Evini temizle, kapının önünü temizle,
Sokağa çöp atma…
Memleket pırıl pırıl olmaz mı?
Bu kadar mı zor oldu bu yenilere bunu anlatmak!
Derken eskiler de aldı yolu gidiyor.
Pırıl pırıl evler, odalar, bahçeler, teraslar.
Işıl ışıl mağazalar, marketler, kafeler, ofisler.
Çöp yığını sokaklar köşe başları, yollar, dağlar, taşlar.
Hadi canım sende, kimin umurunda evin önü, sokak.
Yabancının mülkü, kâfirin memleketi!
DÖK GİTSİN, PİSLET GİTSİN.
Ne kadar, taşını toprağını, deresini tepesini, insanını hayvanını kullanıp paraya çevirirsek o kadar akıllı ve başarılıyız diyen yeni Kıbrıslılar,
Ne var ne yok deniz ötesine göndeririz, orda para eder, tarihi eserler, mezar kalıntıları, hatta aloeveralar, kaktüsler, ağaçlar, bitkiler.
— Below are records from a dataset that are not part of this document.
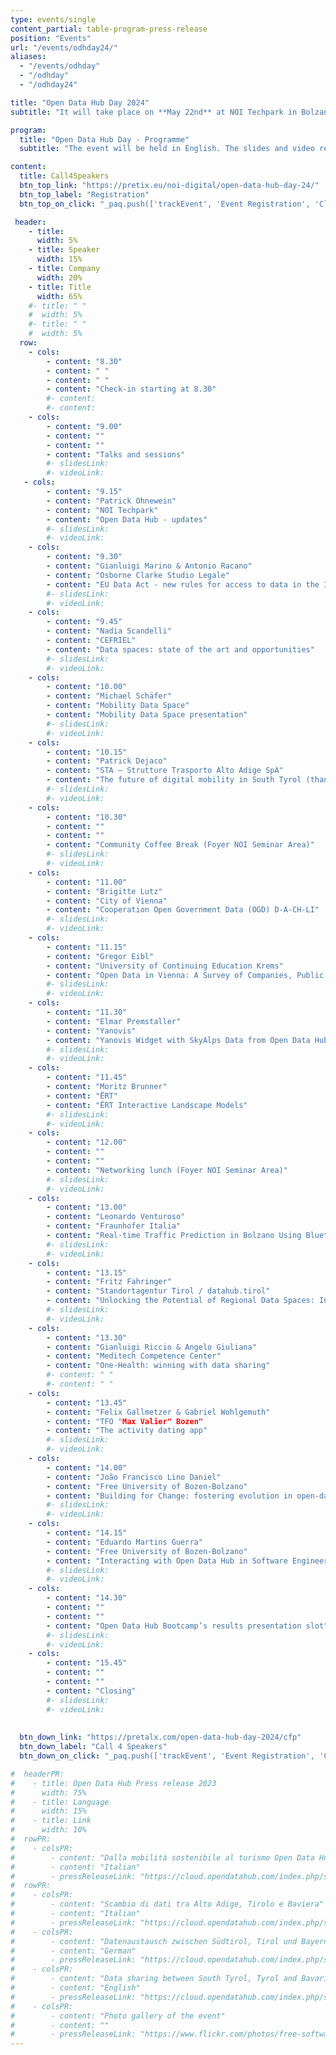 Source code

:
 ```yaml
---
type: events/single
content_partial: table-program-press-release
position: "Events"
url: "/events/odhday24/"
aliases:
  - "/events/odhday"
  - "/odhday"
  - "/odhday24"

title: "Open Data Hub Day 2024"
subtitle: "It will take place on **May 22nd** at NOI Techpark in Bolzano/Bozen, Italy. The fourth edition of the Open Data Hub Day will be about best practices to help understand and get the most out of the world of data. Open Data is an increasingly important subject for those who work in business and research. We will dive into it with several **experts** and representatives from **leading companies** along with NOI’s scientific partners."

program:
  title: "Open Data Hub Day - Programme"
  subtitle: "The event will be held in English. The slides and video recordings of the Open Data Hub Day will be pudlished online after the event."

content:
  title: Call4Speakers
  btn_top_link: "https://pretix.eu/noi-digital/open-data-hub-day-24/"
  btn_top_label: "Registration"
  btn_top_on_click: "_paq.push(['trackEvent', 'Event Registration', 'Click', 'Open Data Hub Day']);"

 header:
    - title: 
      width: 5%
    - title: Speaker
      width: 15%
    - title: Company
      width: 20%
    - title: Title
      width: 65%
    #- title: " "
    #  width: 5%
    #- title: " "
    #  width: 5%  
  row:
    - cols:
        - content: "8.30"
        - content: " "
        - content: " "
        - content: "Check-in starting at 8.30"
        #- content:
        #- content:
    - cols:
        - content: "9.00"
        - content: ""
        - content: ""
        - content: "Talks and sessions"
        #- slidesLink: 
        #- videoLink: 
   - cols:
        - content: "9.15"
        - content: "Patrick Ohnewein"
        - content: "NOI Techpark"
        - content: "Open Data Hub - updates"
        #- slidesLink: 
        #- videoLink:
    - cols:
        - content: "9.30"
        - content: "Gianluigi Marino & Antonio Racano"
        - content: "Osborne Clarke Studio Legale"
        - content: "EU Data Act - new rules for access to data in the IoT world"
        #- slidesLink: 
        #- videoLink:
    - cols:
        - content: "9.45"
        - content: "Nadia Scandelli"
        - content: "CEFRIEL"
        - content: "Data spaces: state of the art and opportunities"
        #- slidesLink: 
        #- videoLink:
    - cols:
        - content: "10.00"
        - content: "Michael Schäfer"
        - content: "Mobility Data Space"
        - content: "Mobility Data Space presentation"
        #- slidesLink: 
        #- videoLink:
    - cols:
        - content: "10.15"
        - content: "Patrick Dejaco"
        - content: "STA – Strutture Trasporto Alto Adige SpA"
        - content: "The future of digital mobility in South Tyrol (thanks to the Open Data Hub)"
        #- slidesLink: 
        #- videoLink:
    - cols:
        - content: "10.30"
        - content: ""
        - content: ""
        - content: "Community Coffee Break (Foyer NOI Seminar Area)"
        #- slidesLink: 
        #- videoLink:
    - cols:
        - content: "11.00"
        - content: "Brigitte Lutz"
        - content: "City of Vienna"
        - content: "Cooperation Open Government Data (OGD) D-A-CH-LI"
        #- slidesLink: 
        #- videoLink:
    - cols:
        - content: "11.15"
        - content: "Gregor Eibl"
        - content: "University of Continuing Education Krems"
        - content: "Open Data in Vienna: A Survey of Companies, Public Schools and an Internal Workshop"
        #- slidesLink: 
        #- videoLink:
    - cols:
        - content: "11.30"
        - content: "Elmar Premstaller"
        - content: "Yanovis"
        - content: "Yanovis Widget with SkyAlps Data from Open Data Hub"
        #- slidesLink: 
        #- videoLink:
    - cols:
        - content: "11.45"
        - content: "Moritz Brunner"
        - content: "ËRT"
        - content: "ËRT Interactive Landscape Models"
        #- slidesLink: 
        #- videoLink:
    - cols:
        - content: "12.00"
        - content: ""
        - content: ""
        - content: "Networking lunch (Foyer NOI Seminar Area)"
        #- slidesLink: 
        #- videoLink:
    - cols:
        - content: "13.00"
        - content: "Leonardo Venturoso"
        - content: "Fraunhofer Italia"
        - content: "Real-time Traffic Prediction in Bolzano Using Bluetooth Sensor Data: A Big Data Approach"
        #- slidesLink: 
        #- videoLink:
    - cols:
        - content: "13.15"
        - content: "Fritz Fahringer"
        - content: "Standortagentur Tirol / datahub.tirol"
        - content: "Unlocking the Potential of Regional Data Spaces: Insights from datahub.tirol"
        #- slidesLink: 
        #- videoLink:
    - cols:
        - content: "13.30"
        - content: "Gianluigi Riccio & Angelo Giuliana"
        - content: "Meditech Competence Center"
        - content: "One-Health: winning with data sharing"
        #- content: " "
        #- content: " "
    - cols:
        - content: "13.45"
        - content: "Felix Gallmetzer & Gabriel Wohlgemuth"
        - content: "TFO "Max Valier" Bozen"
        - content: "The activity dating app"
        #- slidesLink: 
        #- videoLink:
    - cols:
        - content: "14.00"
        - content: "João Francisco Lino Daniel"
        - content: "Free University of Bozen-Bolzano"
        - content: "Building for Change: fostering evolution in open-data"
        #- slidesLink: 
        #- videoLink:
    - cols:
        - content: "14.15"
        - content: "Eduardo Martins Guerra"
        - content: "Free University of Bozen-Bolzano"
        - content: "Interacting with Open Data Hub in Software Engineering Education at Unibz"
        #- slidesLink: 
        #- videoLink:
    - cols:
        - content: "14.30"
        - content: ""
        - content: ""
        - content: "Open Data Hub Bootcamp’s results presentation slot"
        #- slidesLink: 
        #- videoLink:
    - cols:
        - content: "15.45"
        - content: ""
        - content: ""
        - content: "Closing"
        #- slidesLink: 
        #- videoLink: 
 
    
  btn_down_link: "https://pretalx.com/open-data-hub-day-2024/cfp"
  btn_down_label: "Call 4 Speakers"
  btn_down_on_click: "_paq.push(['trackEvent', 'Event Registration', 'Click', 'Open Data Hub Day']);"

#  headerPR:
#    - title: Open Data Hub Press release 2023
#      width: 75%
#    - title: Language
#      width: 15%
#    - title: Link
#      width: 10% 
#  rowPR:
#    - colsPR:
#        - content: "Dalla mobilità sostenibile al turismo Open Data Hub connette l’Europa grazie ai dati"
#        - content: "Italian"
#        - pressReleaseLink: "https://cloud.opendatahub.com/index.php/s/HNFT7ikkRRaAAEc"
#  rowPR:
#    - colsPR:
#        - content: "Scambio di dati tra Alto Adige, Tirolo e Baviera"
#        - content: "Italian"
#        - pressReleaseLink: "https://cloud.opendatahub.com/index.php/s/H4Q5rz6GJBgKtgx"
#    - colsPR:
#        - content: "Datenaustausch zwischen Südtirol, Tirol und Bayern"
#        - content: "German"
#        - pressReleaseLink: "https://cloud.opendatahub.com/index.php/s/oeMdAWx7ZHk7Hxx"
#    - colsPR:
#        - content: "Data sharing between South Tyrol, Tyrol and Bavaria"
#        - content: "English"
#        - pressReleaseLink: "https://cloud.opendatahub.com/index.php/s/Z2FaWqzMmSebA9z"
#    - colsPR:
#        - content: "Photo gallery of the event"
#        - content: ""
#        - pressReleaseLink: "https://www.flickr.com/photos/free-software-center/albums/72177720308554220"
---
```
Kıbrıs’ta her şeyin kökünü kurutmadan çalışkan ve başarılı sayılmayacak olan yepyeni Kıbrıslılar…
Adam, koca profesör, doğa, insan, toplum sevgi ve saygısı ile her kanalda çığlık çığlığa, yerlere çöp atmayın, toprağımı kirletmeyin, bana tokat vurmayın diye…
Ama kime sesleniyor ki? Sesinin çıktığı kanallarda, radyolarda sesini duyması gerekenler yok ki!
BOŞUNA BAĞIRIYOR ADAM BOŞUNA!
Belli ki iş ola kese dola yapıyorlar zaten bu sosyal duyarlılık, farkındalık ve sair projeleri.
İyi de hangi belediyemiz çöp yönetimi, ayrışımı altyapısını yapmış ki? İki oy için pisliğe ve pisleyenlere teslim olan belediye başkanları, meclis üyeleri oldukça sen istediğin kadar bana tokat atma, toprağıma tokat atma diye feryat et!
Adamlar milyonluk eve taşınıyor, altında yarım milyonluk araba, bütün çöpü çeri, taşınma artıklarını, ev temizliğini komşuların çöp bidonunun içine, yetmedi etrafına, olmadı komşuların park yerine yığıyor!
Üstüne de her gün organik çöpleri döküyor!
Komşular, belediyeyi ara gelsin bu çöpünü toplasın dese de kimin omurunda!
Zavallılar, hep birlikte bayram hediyelerini çöpler içinde alacaklar.